───── AVAILABLE DATA ─────
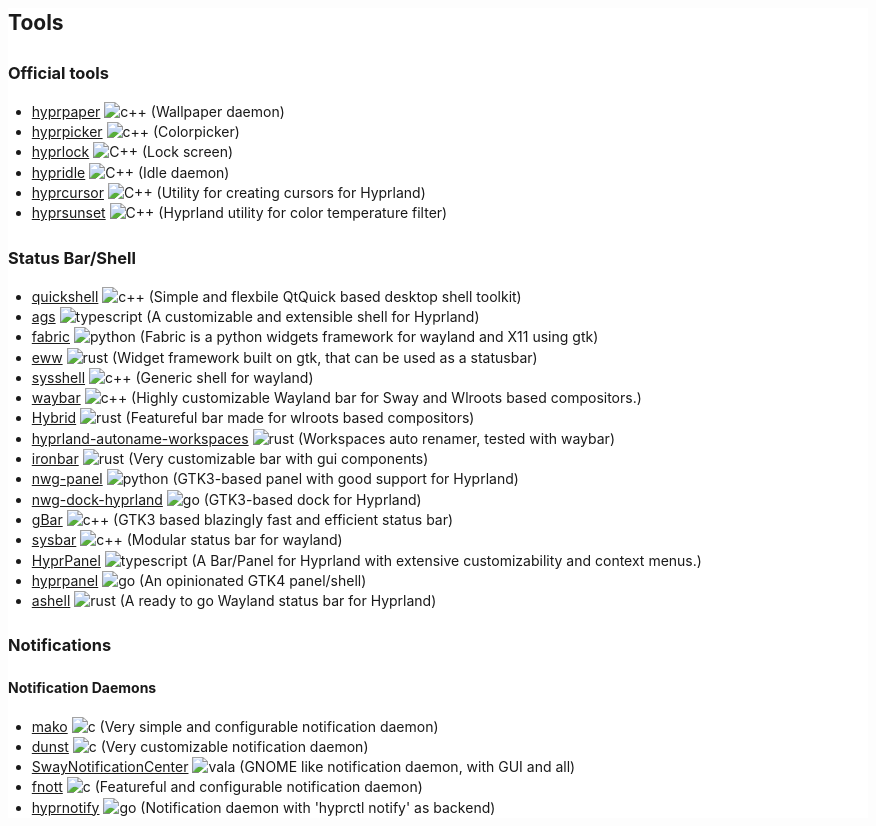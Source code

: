 ## Tools

### Official tools

- [hyprpaper](https://github.com/hyprwm/hyprpaper) ![c++][cpp] (Wallpaper daemon)
- [hyprpicker](https://github.com/hyprwm/hyprpicker)  ![c++][cpp] (Colorpicker)
- [hyprlock](https://github.com/hyprwm/hyprlock) ![C++][cpp] (Lock screen)
- [hypridle](https://github.com/hyprwm/hypridle) ![C++][cpp] (Idle daemon)
- [hyprcursor](https://github.com/hyprwm/hyprcursor) ![C++][cpp] (Utility for creating cursors for Hyprland)
- [hyprsunset](https://github.com/hyprwm/hyprsunset) ![C++][cpp] (Hyprland utility for color temperature filter)

### Status Bar/Shell

- [quickshell](https://quickshell.outfoxxed.me/) ![c++][cpp] (Simple and flexbile QtQuick based desktop shell toolkit)
- [ags](https://aylur.github.io/ags-docs/) ![typescript][ts] (A customizable and extensible shell for Hyprland)
- [fabric](https://github.com/Fabric-Development/fabric) ![python][py] (Fabric is a python widgets framework for wayland and X11 using gtk)
- [eww](https://github.com/elkowar/eww/) ![rust][rs] (Widget framework built on gtk, that can be used as a statusbar)
- [sysshell](https://github.com/System64fumo/sysshell) ![c++][cpp] (Generic shell for wayland)
- [waybar](https://github.com/Alexays/Waybar/) ![c++][cpp] (Highly customizable Wayland bar for Sway and Wlroots based compositors.)
- [Hybrid](https://github.com/vars1ty/HybridBar) ![rust][rs] (Featureful bar made for wlroots based compositors)
- [hyprland-autoname-workspaces](https://github.com/cyrinux/hyprland-autoname-workspaces) ![rust][rs] (Workspaces auto renamer, tested with waybar)
- [ironbar](https://github.com/JakeStanger/ironbar) ![rust][rs] (Very customizable bar with gui components)
- [nwg-panel](https://github.com/nwg-piotr/nwg-panel) ![python][py] (GTK3-based panel with good support for Hyprland)
- [nwg-dock-hyprland](https://github.com/nwg-piotr/nwg-dock-hyprland) ![go][go] (GTK3-based dock for Hyprland)
- [gBar](https://github.com/scorpion-26/gBar) ![c++][cpp] (GTK3 based blazingly fast and efficient status bar)
- [sysbar](https://github.com/System64fumo/sysbar) ![c++][cpp] (Modular status bar for wayland)
- [HyprPanel](https://github.com/Jas-SinghFSU/HyprPanel) ![typescript][ts] (A Bar/Panel for Hyprland with extensive customizability and context menus.)
- [hyprpanel](https://github.com/pdf/hyprpanel) ![go][go] (An opinionated GTK4 panel/shell)
- [ashell](https://github.com/MalpenZibo/ashell) ![rust][rs] (A ready to go Wayland status bar for Hyprland)

### Notifications

#### Notification Daemons

- [mako](https://github.com/emersion/mako) ![c][c] (Very simple and configurable notification daemon)
- [dunst](https://dunst-project.org/) ![c][c] (Very customizable notification daemon)
- [SwayNotificationCenter](https://github.com/ErikReider/SwayNotificationCenter) ![vala][va] (GNOME like notification daemon, with GUI and all)
- [fnott](https://codeberg.org/dnkl/fnott) ![c][c] (Featureful and configurable notification daemon)
- [hyprnotify](https://github.com/codelif/hyprnotify) ![go][go] (Notification daemon with 'hyprctl notify' as backend)


[rs]: https://img.shields.io/badge/-rust-orange
[nim]: https://img.shields.io/badge/-nim-%23ffe953
[sh]: https://img.shields.io/badge/-shell-green
[go]: https://img.shields.io/badge/-go-68D7E2
[cpp]: https://img.shields.io/badge/-c%2B%2B-red
[c]: https://img.shields.io/badge/-c-lightgrey
[z]: https://img.shields.io/badge/-zig-yellow
[va]: https://img.shields.io/badge/-vala-blueviolet
[da]: https://img.shields.io/badge/-dart-02D3B3
[py]: https://img.shields.io/badge/-python-blue
[ts]: https://img.shields.io/badge/-TS-007BCD
[el]: https://img.shields.io/badge/emacs%20lisp-7C5AB1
─────
EXERCISE PROMPT:
Where a line of the data holds the word "framework", copy that line.

SOLUTION BELOW:
- [fabric](https://github.com/Fabric-Development/fabric) ![python][py] (Fabric is a python widgets framework for wayland and X11 using gtk)
- [eww](https://github.com/elkowar/eww/) ![rust][rs] (Widget framework built on gtk, that can be used as a statusbar)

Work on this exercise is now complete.